Laskey v Tillotson |
2007 NY Slip Op 51564(U) [16 Misc 3d 1124(A)] |
Decided on August 15, 2007 |
Lockport City Ct |
DiMillo, J. |
Published by New York State Law Reporting Bureau pursuant to Judiciary Law § 431. |
This opinion is uncorrected and will not be published in the printed Official Reports. |
Naomi Laskey, Petitioner,
against Richard Tillotson, Respondent. Michael Schleef, Petitioner, against Clayton Herring, Respondent. Clarence Say, Petitioner, against Heather Lilley, Respondent. |
The above captioned matters are Summary Proceedings wherein Petitioner-Landlords commenced proceedings against the respective Respondent-Tenants for removal and money judgments for rent owed. In all of the above cases, attempts were made to serve said Respondents via in-hand personal delivery. However, after several unsuccessful attempts, each Respondent was served by a process server who affixed a copy of the applicable Petition to the door of the respective subject premises. A copy of said Petition was subsequently mailed to each such Respondent by either regular or certified mail. In each instance, the Respondent defaulted in appearing at his hearing and a Warrant of Eviction was entered against him. Each of the Petitioners now seek judgment against their respective Respondents.

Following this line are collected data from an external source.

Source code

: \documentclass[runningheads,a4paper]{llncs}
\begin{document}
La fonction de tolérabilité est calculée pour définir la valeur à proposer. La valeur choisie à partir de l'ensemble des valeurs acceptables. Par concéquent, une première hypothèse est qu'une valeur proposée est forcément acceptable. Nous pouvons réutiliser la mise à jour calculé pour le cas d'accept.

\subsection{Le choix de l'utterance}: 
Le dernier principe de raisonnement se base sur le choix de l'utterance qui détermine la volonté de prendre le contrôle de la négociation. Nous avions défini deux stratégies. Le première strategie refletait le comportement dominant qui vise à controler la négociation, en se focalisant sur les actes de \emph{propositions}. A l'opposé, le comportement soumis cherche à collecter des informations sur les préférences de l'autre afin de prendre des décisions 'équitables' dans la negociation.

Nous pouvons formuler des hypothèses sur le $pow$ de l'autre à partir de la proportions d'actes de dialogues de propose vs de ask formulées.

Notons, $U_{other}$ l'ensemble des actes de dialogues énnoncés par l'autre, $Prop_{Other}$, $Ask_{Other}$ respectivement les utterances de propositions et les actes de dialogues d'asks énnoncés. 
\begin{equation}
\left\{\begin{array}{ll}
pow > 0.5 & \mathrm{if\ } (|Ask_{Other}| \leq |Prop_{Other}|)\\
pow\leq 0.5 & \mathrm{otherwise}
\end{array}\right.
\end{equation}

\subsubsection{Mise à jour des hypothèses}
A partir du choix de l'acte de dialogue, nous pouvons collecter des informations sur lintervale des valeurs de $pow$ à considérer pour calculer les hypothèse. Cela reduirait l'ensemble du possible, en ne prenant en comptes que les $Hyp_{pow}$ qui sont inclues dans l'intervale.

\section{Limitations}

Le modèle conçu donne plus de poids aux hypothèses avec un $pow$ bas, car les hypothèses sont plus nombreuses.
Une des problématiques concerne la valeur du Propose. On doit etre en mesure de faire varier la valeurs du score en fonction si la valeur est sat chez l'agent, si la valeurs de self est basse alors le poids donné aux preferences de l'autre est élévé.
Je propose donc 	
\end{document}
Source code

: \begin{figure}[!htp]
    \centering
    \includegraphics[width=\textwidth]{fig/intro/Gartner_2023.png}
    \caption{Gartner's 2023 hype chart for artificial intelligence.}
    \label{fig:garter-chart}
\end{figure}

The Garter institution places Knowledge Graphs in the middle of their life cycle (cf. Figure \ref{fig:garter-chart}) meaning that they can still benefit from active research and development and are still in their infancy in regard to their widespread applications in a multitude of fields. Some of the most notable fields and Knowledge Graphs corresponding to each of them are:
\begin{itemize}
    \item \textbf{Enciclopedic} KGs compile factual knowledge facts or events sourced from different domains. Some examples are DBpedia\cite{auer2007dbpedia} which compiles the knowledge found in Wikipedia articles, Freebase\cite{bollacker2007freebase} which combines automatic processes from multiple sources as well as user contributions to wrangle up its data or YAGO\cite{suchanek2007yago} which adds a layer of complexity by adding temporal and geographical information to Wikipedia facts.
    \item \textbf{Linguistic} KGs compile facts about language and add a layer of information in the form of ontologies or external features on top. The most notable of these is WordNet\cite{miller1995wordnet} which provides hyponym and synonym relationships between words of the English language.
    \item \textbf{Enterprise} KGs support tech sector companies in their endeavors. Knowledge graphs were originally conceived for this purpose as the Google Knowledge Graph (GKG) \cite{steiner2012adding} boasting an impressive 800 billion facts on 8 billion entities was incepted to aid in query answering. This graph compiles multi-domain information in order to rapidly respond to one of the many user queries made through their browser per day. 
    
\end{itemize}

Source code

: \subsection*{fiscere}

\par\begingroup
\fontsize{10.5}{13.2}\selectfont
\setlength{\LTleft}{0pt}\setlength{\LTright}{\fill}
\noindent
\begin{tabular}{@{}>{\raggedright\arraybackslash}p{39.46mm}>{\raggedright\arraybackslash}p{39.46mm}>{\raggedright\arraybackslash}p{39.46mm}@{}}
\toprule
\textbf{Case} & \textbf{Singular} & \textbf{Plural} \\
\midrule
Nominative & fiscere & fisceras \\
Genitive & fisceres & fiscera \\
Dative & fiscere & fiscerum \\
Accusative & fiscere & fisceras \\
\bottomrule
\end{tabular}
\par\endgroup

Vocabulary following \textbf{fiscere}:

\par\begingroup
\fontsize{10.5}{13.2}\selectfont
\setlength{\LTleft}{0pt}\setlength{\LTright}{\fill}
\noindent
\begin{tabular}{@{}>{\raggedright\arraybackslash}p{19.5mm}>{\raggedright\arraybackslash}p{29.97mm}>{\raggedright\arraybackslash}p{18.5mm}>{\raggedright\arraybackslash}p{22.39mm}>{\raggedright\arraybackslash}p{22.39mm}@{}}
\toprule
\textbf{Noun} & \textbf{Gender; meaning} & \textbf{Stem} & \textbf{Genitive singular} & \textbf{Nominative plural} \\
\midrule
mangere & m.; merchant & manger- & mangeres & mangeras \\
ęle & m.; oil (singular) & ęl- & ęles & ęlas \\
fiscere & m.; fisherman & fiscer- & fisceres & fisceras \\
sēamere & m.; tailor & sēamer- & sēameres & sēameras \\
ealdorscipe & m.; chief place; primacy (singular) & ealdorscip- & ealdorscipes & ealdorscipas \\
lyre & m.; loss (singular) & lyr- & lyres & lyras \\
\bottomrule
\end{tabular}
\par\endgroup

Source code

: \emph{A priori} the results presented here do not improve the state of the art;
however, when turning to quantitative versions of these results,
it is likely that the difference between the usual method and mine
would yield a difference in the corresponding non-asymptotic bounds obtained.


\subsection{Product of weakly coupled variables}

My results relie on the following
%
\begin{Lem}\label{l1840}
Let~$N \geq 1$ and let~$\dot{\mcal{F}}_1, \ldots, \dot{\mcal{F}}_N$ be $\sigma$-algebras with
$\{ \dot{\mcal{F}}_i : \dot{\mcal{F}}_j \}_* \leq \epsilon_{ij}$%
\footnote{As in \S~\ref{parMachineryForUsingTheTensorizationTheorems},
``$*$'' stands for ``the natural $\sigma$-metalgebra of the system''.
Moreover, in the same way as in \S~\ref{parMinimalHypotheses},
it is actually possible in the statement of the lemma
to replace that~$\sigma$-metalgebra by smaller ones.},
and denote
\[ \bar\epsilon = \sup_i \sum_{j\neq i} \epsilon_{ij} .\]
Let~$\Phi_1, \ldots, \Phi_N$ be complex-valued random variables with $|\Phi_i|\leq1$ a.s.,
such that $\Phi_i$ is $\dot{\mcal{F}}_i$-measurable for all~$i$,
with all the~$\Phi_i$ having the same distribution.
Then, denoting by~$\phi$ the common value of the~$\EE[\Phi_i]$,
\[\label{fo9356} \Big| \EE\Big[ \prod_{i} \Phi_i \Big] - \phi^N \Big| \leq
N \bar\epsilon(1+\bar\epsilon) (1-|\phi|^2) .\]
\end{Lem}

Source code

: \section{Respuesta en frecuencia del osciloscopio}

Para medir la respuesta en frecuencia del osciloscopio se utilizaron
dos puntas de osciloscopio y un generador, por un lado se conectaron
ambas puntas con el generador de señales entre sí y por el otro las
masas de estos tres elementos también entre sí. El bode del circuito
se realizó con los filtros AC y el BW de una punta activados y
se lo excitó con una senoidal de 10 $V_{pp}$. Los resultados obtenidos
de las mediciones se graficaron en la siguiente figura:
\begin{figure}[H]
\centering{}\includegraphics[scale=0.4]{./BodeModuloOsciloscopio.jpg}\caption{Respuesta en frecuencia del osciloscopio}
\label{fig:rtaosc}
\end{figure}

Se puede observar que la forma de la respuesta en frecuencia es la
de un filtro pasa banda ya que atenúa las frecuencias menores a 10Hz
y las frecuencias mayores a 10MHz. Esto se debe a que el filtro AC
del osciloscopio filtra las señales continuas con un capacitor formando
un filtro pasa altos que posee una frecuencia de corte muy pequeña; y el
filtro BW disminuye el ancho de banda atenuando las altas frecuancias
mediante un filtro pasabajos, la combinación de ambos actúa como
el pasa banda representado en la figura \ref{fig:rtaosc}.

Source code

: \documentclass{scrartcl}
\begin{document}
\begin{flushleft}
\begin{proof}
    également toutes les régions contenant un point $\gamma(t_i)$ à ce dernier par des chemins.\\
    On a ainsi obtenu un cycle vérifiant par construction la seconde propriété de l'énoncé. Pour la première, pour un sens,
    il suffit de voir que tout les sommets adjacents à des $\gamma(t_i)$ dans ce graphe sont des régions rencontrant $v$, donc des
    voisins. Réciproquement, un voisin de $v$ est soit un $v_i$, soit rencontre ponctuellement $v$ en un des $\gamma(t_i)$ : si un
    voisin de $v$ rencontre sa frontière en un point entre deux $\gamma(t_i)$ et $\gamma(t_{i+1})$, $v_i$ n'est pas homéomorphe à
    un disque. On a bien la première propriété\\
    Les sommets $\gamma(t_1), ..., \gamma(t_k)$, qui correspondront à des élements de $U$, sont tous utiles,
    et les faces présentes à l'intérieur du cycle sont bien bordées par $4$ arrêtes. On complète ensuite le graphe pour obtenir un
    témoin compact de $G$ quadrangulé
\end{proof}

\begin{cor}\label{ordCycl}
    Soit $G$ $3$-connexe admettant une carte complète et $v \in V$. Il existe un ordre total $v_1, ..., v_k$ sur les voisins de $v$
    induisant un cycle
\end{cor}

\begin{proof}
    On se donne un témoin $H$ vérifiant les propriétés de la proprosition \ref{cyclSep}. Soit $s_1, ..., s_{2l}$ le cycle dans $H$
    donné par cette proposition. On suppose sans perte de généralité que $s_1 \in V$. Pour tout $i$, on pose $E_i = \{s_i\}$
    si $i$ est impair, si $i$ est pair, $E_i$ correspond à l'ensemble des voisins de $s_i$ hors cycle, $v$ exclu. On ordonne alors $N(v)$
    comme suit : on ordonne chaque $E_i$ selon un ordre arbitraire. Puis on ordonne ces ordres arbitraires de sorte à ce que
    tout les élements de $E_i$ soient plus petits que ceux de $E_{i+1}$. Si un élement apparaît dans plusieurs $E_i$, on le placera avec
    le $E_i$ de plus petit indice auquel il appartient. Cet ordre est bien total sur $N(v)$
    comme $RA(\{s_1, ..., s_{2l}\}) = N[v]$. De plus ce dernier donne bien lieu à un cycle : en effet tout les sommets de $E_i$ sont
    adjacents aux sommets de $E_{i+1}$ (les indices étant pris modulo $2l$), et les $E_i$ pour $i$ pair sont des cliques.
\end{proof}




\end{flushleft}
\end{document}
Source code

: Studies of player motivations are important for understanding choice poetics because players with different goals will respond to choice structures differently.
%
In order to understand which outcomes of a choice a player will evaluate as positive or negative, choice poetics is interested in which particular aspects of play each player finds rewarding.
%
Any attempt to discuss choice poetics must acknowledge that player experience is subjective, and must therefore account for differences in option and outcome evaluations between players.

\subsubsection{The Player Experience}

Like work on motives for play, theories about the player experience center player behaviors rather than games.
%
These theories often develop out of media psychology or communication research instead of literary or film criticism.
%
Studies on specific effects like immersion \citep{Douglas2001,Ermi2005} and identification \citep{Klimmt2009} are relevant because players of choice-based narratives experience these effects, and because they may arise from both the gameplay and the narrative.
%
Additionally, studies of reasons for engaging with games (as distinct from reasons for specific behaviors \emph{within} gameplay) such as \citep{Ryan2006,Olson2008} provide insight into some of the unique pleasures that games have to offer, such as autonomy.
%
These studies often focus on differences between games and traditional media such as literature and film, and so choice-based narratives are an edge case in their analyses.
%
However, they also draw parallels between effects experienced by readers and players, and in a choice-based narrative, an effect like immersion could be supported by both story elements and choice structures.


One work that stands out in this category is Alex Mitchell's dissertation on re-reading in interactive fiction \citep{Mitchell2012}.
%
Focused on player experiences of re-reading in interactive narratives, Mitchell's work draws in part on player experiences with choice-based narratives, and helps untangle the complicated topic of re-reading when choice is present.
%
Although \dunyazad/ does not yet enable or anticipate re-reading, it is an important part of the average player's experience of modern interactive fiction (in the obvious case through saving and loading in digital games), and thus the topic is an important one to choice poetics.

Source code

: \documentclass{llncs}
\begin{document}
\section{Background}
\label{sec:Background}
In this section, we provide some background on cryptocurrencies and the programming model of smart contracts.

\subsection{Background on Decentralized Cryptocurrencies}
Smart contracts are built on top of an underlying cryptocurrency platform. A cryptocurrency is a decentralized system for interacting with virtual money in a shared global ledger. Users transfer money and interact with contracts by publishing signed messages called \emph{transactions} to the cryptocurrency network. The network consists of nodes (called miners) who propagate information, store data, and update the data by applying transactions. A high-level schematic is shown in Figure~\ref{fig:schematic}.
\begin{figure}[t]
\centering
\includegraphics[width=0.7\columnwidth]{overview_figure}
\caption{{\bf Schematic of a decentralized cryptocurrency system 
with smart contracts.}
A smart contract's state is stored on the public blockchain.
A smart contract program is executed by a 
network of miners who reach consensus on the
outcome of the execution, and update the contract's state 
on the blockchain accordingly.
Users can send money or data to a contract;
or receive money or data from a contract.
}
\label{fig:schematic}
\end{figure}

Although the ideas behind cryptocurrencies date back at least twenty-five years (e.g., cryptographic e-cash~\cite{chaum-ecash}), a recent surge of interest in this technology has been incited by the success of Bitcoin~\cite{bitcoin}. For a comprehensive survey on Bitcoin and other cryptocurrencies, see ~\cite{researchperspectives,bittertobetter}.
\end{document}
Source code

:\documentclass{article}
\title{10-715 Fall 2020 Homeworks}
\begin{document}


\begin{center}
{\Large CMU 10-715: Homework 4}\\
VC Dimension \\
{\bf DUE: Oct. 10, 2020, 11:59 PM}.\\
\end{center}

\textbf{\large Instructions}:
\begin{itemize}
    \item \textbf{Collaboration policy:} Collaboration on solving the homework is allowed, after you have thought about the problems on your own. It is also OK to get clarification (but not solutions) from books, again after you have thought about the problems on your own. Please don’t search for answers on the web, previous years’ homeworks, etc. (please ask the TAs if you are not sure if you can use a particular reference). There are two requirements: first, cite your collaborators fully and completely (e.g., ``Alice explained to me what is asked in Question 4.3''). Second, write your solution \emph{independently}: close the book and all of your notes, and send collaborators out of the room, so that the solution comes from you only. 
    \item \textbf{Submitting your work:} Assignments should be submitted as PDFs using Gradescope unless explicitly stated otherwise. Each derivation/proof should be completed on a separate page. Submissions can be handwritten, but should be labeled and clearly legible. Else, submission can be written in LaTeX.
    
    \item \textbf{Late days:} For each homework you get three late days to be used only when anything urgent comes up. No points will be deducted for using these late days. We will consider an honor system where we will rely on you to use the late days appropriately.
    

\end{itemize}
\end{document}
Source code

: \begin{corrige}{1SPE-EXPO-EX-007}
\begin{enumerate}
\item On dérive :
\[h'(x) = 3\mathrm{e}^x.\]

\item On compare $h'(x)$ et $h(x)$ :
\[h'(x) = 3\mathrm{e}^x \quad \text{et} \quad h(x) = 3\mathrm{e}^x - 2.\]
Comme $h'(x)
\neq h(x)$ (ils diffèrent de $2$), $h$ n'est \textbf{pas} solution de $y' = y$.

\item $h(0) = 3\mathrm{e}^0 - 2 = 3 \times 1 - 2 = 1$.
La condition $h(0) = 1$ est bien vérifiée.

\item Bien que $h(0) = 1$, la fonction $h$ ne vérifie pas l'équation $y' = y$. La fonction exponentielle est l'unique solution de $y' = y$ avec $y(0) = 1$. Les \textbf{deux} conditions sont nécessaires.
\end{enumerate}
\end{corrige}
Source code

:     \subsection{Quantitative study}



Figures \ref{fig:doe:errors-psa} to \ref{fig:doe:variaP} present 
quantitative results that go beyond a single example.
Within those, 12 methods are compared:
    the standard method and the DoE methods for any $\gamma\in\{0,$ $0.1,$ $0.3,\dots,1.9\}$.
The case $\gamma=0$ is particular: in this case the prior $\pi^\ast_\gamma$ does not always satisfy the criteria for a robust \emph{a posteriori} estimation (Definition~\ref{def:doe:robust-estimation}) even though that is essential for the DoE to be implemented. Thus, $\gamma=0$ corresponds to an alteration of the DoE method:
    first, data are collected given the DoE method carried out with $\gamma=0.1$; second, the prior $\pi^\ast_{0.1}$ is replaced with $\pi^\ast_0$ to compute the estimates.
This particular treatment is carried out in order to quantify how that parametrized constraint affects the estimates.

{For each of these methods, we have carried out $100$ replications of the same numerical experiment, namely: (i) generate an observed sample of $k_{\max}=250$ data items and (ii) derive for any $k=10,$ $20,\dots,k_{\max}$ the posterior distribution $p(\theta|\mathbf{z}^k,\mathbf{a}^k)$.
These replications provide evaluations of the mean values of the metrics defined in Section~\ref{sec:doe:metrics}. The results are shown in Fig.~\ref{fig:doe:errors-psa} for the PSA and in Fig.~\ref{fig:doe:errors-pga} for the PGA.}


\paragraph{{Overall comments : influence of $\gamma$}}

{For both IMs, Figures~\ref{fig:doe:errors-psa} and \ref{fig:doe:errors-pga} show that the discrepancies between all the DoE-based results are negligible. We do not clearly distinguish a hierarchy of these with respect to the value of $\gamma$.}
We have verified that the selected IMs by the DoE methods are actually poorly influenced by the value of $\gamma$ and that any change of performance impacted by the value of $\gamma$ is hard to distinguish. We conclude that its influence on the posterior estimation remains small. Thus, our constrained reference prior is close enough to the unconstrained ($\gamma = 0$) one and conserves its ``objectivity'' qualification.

The common issue presented in each of the above cases is whether in a Summary Proceeding a money judgment may be entered against a Respondent who defaults after receiving a Petition and notice of Petition by substituted or duly diligent conspicuous service.
The black letter law on this issue was set forth in Matter of McDonald (225 AD 403 [4th [*2]Dept. 1929]). In McDonald, the Fourth Department determined that in Summary Proceedings money judgments for rent due can be granted only when the defendant has been personally served or has voluntarily appeared (Id. at 405). In making its decision, the McDonald Court rejected the straightforward statutory language of Section 1421 of the Civil Practice Act, as amended by chapter 513 of the Laws of 1924 (the Civil Practice Act was repealed in 1963 and became the Civil Practice Law and Rules). In rejecting the plain language of the statute, the Court based its opinion on its interpretation of the statute's legislative intent (Id. at 405-406).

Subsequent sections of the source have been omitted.